=== Section Start ===
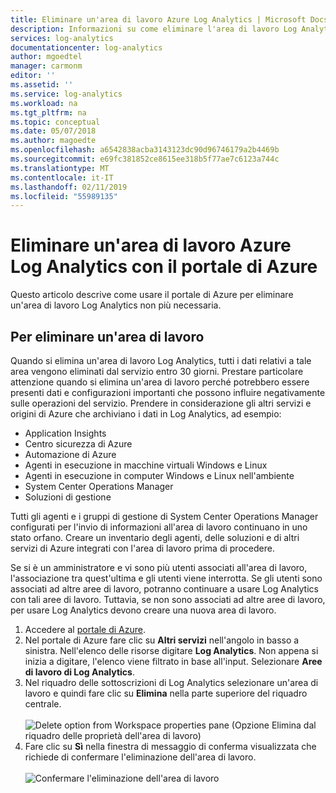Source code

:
 ```yaml
---
title: Eliminare un'area di lavoro Azure Log Analytics | Microsoft Docs
description: Informazioni su come eliminare l'area di lavoro Log Analytics, se ne è stata creata una in una sottoscrizione personale, o come ristrutturare il modello dell'area di lavoro.
services: log-analytics
documentationcenter: log-analytics
author: mgoedtel
manager: carmonm
editor: ''
ms.assetid: ''
ms.service: log-analytics
ms.workload: na
ms.tgt_pltfrm: na
ms.topic: conceptual
ms.date: 05/07/2018
ms.author: magoedte
ms.openlocfilehash: a6542838acba3143123dc90d96746179a2b4469b
ms.sourcegitcommit: e69fc381852ce8615ee318b5f77ae7c6123a744c
ms.translationtype: MT
ms.contentlocale: it-IT
ms.lasthandoff: 02/11/2019
ms.locfileid: "55989135"
---
```

# <a name="delete-an-azure-log-analytics-workspace-with-the-azure-portal"></a>Eliminare un'area di lavoro Azure Log Analytics con il portale di Azure
Questo articolo descrive come usare il portale di Azure per eliminare un'area di lavoro Log Analytics non più necessaria. 

## <a name="to-delete-a-workspace"></a>Per eliminare un'area di lavoro 
Quando si elimina un'area di lavoro Log Analytics, tutti i dati relativi a tale area vengono eliminati dal servizio entro 30 giorni.  Prestare particolare attenzione quando si elimina un'area di lavoro perché potrebbero essere presenti dati e configurazioni importanti che possono influire negativamente sulle operazioni del servizio. Prendere in considerazione gli altri servizi e origini di Azure che archiviano i dati in Log Analytics, ad esempio:

* Application Insights
* Centro sicurezza di Azure
* Automazione di Azure
* Agenti in esecuzione in macchine virtuali Windows e Linux
* Agenti in esecuzione in computer Windows e Linux nell'ambiente
* System Center Operations Manager
* Soluzioni di gestione 

Tutti gli agenti e i gruppi di gestione di System Center Operations Manager configurati per l'invio di informazioni all'area di lavoro continuano in uno stato orfano.  Creare un inventario degli agenti, delle soluzioni e di altri servizi di Azure integrati con l'area di lavoro prima di procedere.   
 
Se si è un amministratore e vi sono più utenti associati all'area di lavoro, l'associazione tra quest'ultima e gli utenti viene interrotta. Se gli utenti sono associati ad altre aree di lavoro, potranno continuare a usare Log Analytics con tali aree di lavoro. Tuttavia, se non sono associati ad altre aree di lavoro, per usare Log Analytics devono creare una nuova area di lavoro. 

1. Accedere al [portale di Azure](https://portal.azure.com). 
2. Nel portale di Azure fare clic su **Altri servizi** nell'angolo in basso a sinistra. Nell'elenco delle risorse digitare **Log Analytics**. Non appena si inizia a digitare, l'elenco viene filtrato in base all'input. Selezionare **Aree di lavoro di Log Analytics**.
3. Nel riquadro delle sottoscrizioni di Log Analytics selezionare un'area di lavoro e quindi fare clic su **Elimina** nella parte superiore del riquadro centrale.<br><br> ![Delete option from Workspace properties pane](media/delete-workspace/log-analytics-delete-workspace.png) (Opzione Elimina dal riquadro delle proprietà dell'area di lavoro)<br>  
4. Fare clic su **Sì** nella finestra di messaggio di conferma visualizzata che richiede di confermare l'eliminazione dell'area di lavoro.<br><br> ![Confermare l'eliminazione dell'area di lavoro](media/delete-workspace/log-analytics-delete-workspace-confirm.png)

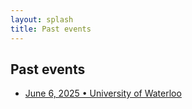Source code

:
 ```yaml
---
layout: splash
title: Past events
---
```


## Past events

- [June 6, 2025 • University of Waterloo](/index.html)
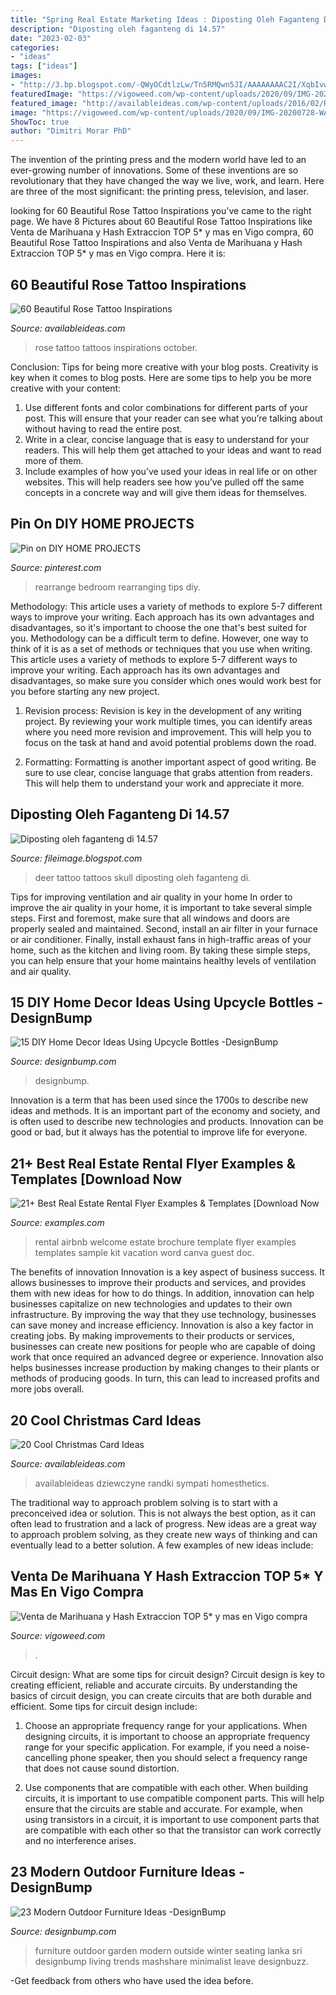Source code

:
 ```yaml
---
title: "Spring Real Estate Marketing Ideas : Diposting Oleh Faganteng Di 14.57"
description: "Diposting oleh faganteng di 14.57"
date: "2023-02-03"
categories:
- "ideas"
tags: ["ideas"]
images:
- "http://3.bp.blogspot.com/-QWyOCdtlzLw/Tn5RMQwn5JI/AAAAAAAAC2I/XqbIvw0r__g/s1600/deer-tattoo-7.jpg"
featuredImage: "https://vigoweed.com/wp-content/uploads/2020/09/IMG-20200728-WA0040.jpg"
featured_image: "http://availableideas.com/wp-content/uploads/2016/02/Rose-Tattoos-32.jpg"
image: "https://vigoweed.com/wp-content/uploads/2020/09/IMG-20200728-WA0040.jpg"
ShowToc: true
author: "Dimitri Morar PhD"
---
```



The invention of the printing press and the modern world have led to an ever-growing number of innovations. Some of these inventions are so revolutionary that they have changed the way we live, work, and learn. Here are three of the most significant: the printing press, television, and laser.

	

		
looking for 60 Beautiful Rose Tattoo Inspirations you've came to the right page. We have 8 Pictures about 60 Beautiful Rose Tattoo Inspirations like Venta de Marihuana y Hash Extraccion TOP 5* y mas en Vigo compra, 60 Beautiful Rose Tattoo Inspirations and also Venta de Marihuana y Hash Extraccion TOP 5* y mas en Vigo compra. Here it is:
		
    
## 60 Beautiful Rose Tattoo Inspirations

<img loading=lazy src="http://availableideas.com/wp-content/uploads/2016/02/Rose-Tattoos-32.jpg" onerror="this.onerror=null;this.src='https://tse2.mm.bing.net/th?id=OIP.53lzdcUk1i2vDxeWQwIdSQHaJ6&amp;pid=15.1';" alt="60 Beautiful Rose Tattoo Inspirations">

_Source: availableideas.com_

>rose tattoo tattoos inspirations october. 

	

Conclusion: Tips for being more creative with your blog posts.
Creativity is key when it comes to blog posts. Here are some tips to help you be more creative with your content: 
1. Use different fonts and color combinations for different parts of your post. This will ensure that your reader can see what you’re talking about without having to read the entire post. 
2. Write in a clear, concise language that is easy to understand for your readers. This will help them get attached to your ideas and want to read more of them. 
3. Include examples of how you’ve used your ideas in real life or on other websites. This will help readers see how you’ve pulled off the same concepts in a concrete way and will give them ideas for themselves. 

    
## Pin On DIY HOME PROJECTS

<img loading=lazy src="https://i.pinimg.com/736x/e6/6d/1a/e66d1af83301df23f778d39630e22d0a--rearranging-bedroom-rearrange-room.jpg" onerror="this.onerror=null;this.src='https://tse1.mm.bing.net/th?id=OIP.N-YBoYuSWnAphPGBIQj3igHaJ4&amp;pid=15.1';" alt="Pin on DIY HOME PROJECTS">

_Source: pinterest.com_

>rearrange bedroom rearranging tips diy. 

	

Methodology: This article uses a variety of methods to explore 5-7 different ways to improve your writing. Each approach has its own advantages and disadvantages, so it's important to choose the one that's best suited for you.
Methodology can be a difficult term to define. However, one way to think of it is as a set of methods or techniques that you use when writing. This article uses a variety of methods to explore 5-7 different ways to improve your writing. Each approach has its own advantages and disadvantages, so make sure you consider which ones would work best for you before starting any new project.
1) Revision process: Revision is key in the development of any writing project. By reviewing your work multiple times, you can identify areas where you need more revision and improvement. This will help you to focus on the task at hand and avoid potential problems down the road.

2) Formatting: Formatting is another important aspect of good writing. Be sure to use clear, concise language that grabs attention from readers. This will help them to understand your work and appreciate it more.

    
## Diposting Oleh Faganteng Di 14.57

<img loading=lazy src="http://3.bp.blogspot.com/-QWyOCdtlzLw/Tn5RMQwn5JI/AAAAAAAAC2I/XqbIvw0r__g/s1600/deer-tattoo-7.jpg" onerror="this.onerror=null;this.src='https://tse4.mm.bing.net/th?id=OIP.xLQwVsCxKd9pTddKTw2wrQHaLq&amp;pid=15.1';" alt="Diposting oleh faganteng di 14.57">

_Source: fileimage.blogspot.com_

>deer tattoo tattoos skull diposting oleh faganteng di. 

	

Tips for improving ventilation and air quality in your home
In order to improve the air quality in your home, it is important to take several simple steps. First and foremost, make sure that all windows and doors are properly sealed and maintained. Second, install an air filter in your furnace or air conditioner. Finally, install exhaust fans in high-traffic areas of your home, such as the kitchen and living room. By taking these simple steps, you can help ensure that your home maintains healthy levels of ventilation and air quality.

    
## 15 DIY Home Decor Ideas Using Upcycle Bottles -DesignBump

<img loading=lazy src="https://cdn.designbump.com/wp-content/uploads/2015/12/DIY-Home-Decor-Ideas-with-Upcycle-Bottles-3.jpg" onerror="this.onerror=null;this.src='https://tse3.mm.bing.net/th?id=OIP.iWKO0q12dbkAETnzli6ahQHaKX&amp;pid=15.1';" alt="15 DIY Home Decor Ideas Using Upcycle Bottles -DesignBump">

_Source: designbump.com_

>designbump. 

	

Innovation is a term that has been used since the 1700s to describe new ideas and methods. It is an important part of the economy and society, and is often used to describe new technologies and products. Innovation can be good or bad, but it always has the potential to improve life for everyone.

    
## 21+ Best Real Estate Rental Flyer Examples &amp; Templates [Download Now

<img loading=lazy src="https://images.examples.com/wp-content/uploads/2019/03/Real-Estate-Home-Rental-Welcome-Kit.jpg" onerror="this.onerror=null;this.src='https://tse1.mm.bing.net/th?id=OIP.m34da3dk-CUk-HGUr6pVKwHaE8&amp;pid=15.1';" alt="21+ Best Real Estate Rental Flyer Examples &amp; Templates [Download Now">

_Source: examples.com_

>rental airbnb welcome estate brochure template flyer examples templates sample kit vacation word canva guest doc. 

	

The benefits of innovation
Innovation is a key aspect of business success. It allows businesses to improve their products and services, and provides them with new ideas for how to do things. In addition, innovation can help businesses capitalize on new technologies and updates to their own infrastructure. By improving the way that they use technology, businesses can save money and increase efficiency.
Innovation is also a key factor in creating jobs. By making improvements to their products or services, businesses can create new positions for people who are capable of doing work that once required an advanced degree or experience. Innovation also helps businesses increase production by making changes to their plants or methods of producing goods. In turn, this can lead to increased profits and more jobs overall.

    
## 20 Cool Christmas Card Ideas

<img loading=lazy src="http://availableideas.com/wp-content/uploads/2015/11/Homemade-Christmas-Card-Idea.jpg" onerror="this.onerror=null;this.src='https://tse3.mm.bing.net/th?id=OIP.kHOtryA2YO2B1RkscnNAjwHaLJ&amp;pid=15.1';" alt="20 Cool Christmas Card Ideas">

_Source: availableideas.com_

>availableideas dziewczyne randki sympati homesthetics. 

	

The traditional way to approach problem solving is to start with a preconceived idea or solution. This is not always the best option, as it can often lead to frustration and a lack of progress. New ideas are a great way to approach problem solving, as they create new ways of thinking and can eventually lead to a better solution. A few examples of new ideas include:

    
## Venta De Marihuana Y Hash Extraccion TOP 5* Y Mas En Vigo Compra

<img loading=lazy src="https://vigoweed.com/wp-content/uploads/2020/09/IMG-20200728-WA0040.jpg" onerror="this.onerror=null;this.src='https://tse2.mm.bing.net/th?id=OIP.pECiQiyUp9lH-A2BKW5X7QHaJ4&amp;pid=15.1';" alt="Venta de Marihuana y Hash Extraccion TOP 5* y mas en Vigo compra">

_Source: vigoweed.com_

>. 

	

Circuit design: What are some tips for circuit design?
Circuit design is key to creating efficient, reliable and accurate circuits. By understanding the basics of circuit design, you can create circuits that are both durable and efficient. Some tips for circuit design include:
1. Choose an appropriate frequency range for your applications. When designing circuits, it is important to choose an appropriate frequency range for your specific application. For example, if you need a noise-cancelling phone speaker, then you should select a frequency range that does not cause sound distortion.

2. Use components that are compatible with each other. When building circuits, it is important to use compatible component parts. This will help ensure that the circuits are stable and accurate. For example, when using transistors in a circuit, it is important to use component parts that are compatible with each other so that the transistor can work correctly and no interference arises.


    
## 23 Modern Outdoor Furniture Ideas -DesignBump

<img loading=lazy src="https://cdn.designbump.com/wp-content/uploads/2015/08/Sivicus_outdoor-558-Edit.jpeg" onerror="this.onerror=null;this.src='https://tse2.mm.bing.net/th?id=OIP.zJZOBtH4dL5k8sm6vfJzDAHaE8&amp;pid=15.1';" alt="23 Modern Outdoor Furniture Ideas -DesignBump">

_Source: designbump.com_

>furniture outdoor garden modern outside winter seating lanka sri designbump living trends mashshare minimalist leave designbuzz. 

	

-Get feedback from others who have used the idea before.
=== Section End ===
* _Task description_
Look above for the line holding "## 21+ Best" and the line holding "The traditional way", then output exactly those two lines and every line between them, nothing more.

* _Answer area_
## 21+ Best Real Estate Rental Flyer Examples &amp; Templates [Download Now

<img loading=lazy src="https://images.examples.com/wp-content/uploads/2019/03/Real-Estate-Home-Rental-Welcome-Kit.jpg" onerror="this.onerror=null;this.src='https://tse1.mm.bing.net/th?id=OIP.m34da3dk-CUk-HGUr6pVKwHaE8&amp;pid=15.1';" alt="21+ Best Real Estate Rental Flyer Examples &amp; Templates [Download Now">

_Source: examples.com_

>rental airbnb welcome estate brochure template flyer examples templates sample kit vacation word canva guest doc. 

	

The benefits of innovation
Innovation is a key aspect of business success. It allows businesses to improve their products and services, and provides them with new ideas for how to do things. In addition, innovation can help businesses capitalize on new technologies and updates to their own infrastructure. By improving the way that they use technology, businesses can save money and increase efficiency.
Innovation is also a key factor in creating jobs. By making improvements to their products or services, businesses can create new positions for people who are capable of doing work that once required an advanced degree or experience. Innovation also helps businesses increase production by making changes to their plants or methods of producing goods. In turn, this can lead to increased profits and more jobs overall.

    
## 20 Cool Christmas Card Ideas

<img loading=lazy src="http://availableideas.com/wp-content/uploads/2015/11/Homemade-Christmas-Card-Idea.jpg" onerror="this.onerror=null;this.src='https://tse3.mm.bing.net/th?id=OIP.kHOtryA2YO2B1RkscnNAjwHaLJ&amp;pid=15.1';" alt="20 Cool Christmas Card Ideas">

_Source: availableideas.com_

>availableideas dziewczyne randki sympati homesthetics. 

	

The traditional way to approach problem solving is to start with a preconceived idea or solution. This is not always the best option, as it can often lead to frustration and a lack of progress. New ideas are a great way to approach problem solving, as they create new ways of thinking and can eventually lead to a better solution. A few examples of new ideas include:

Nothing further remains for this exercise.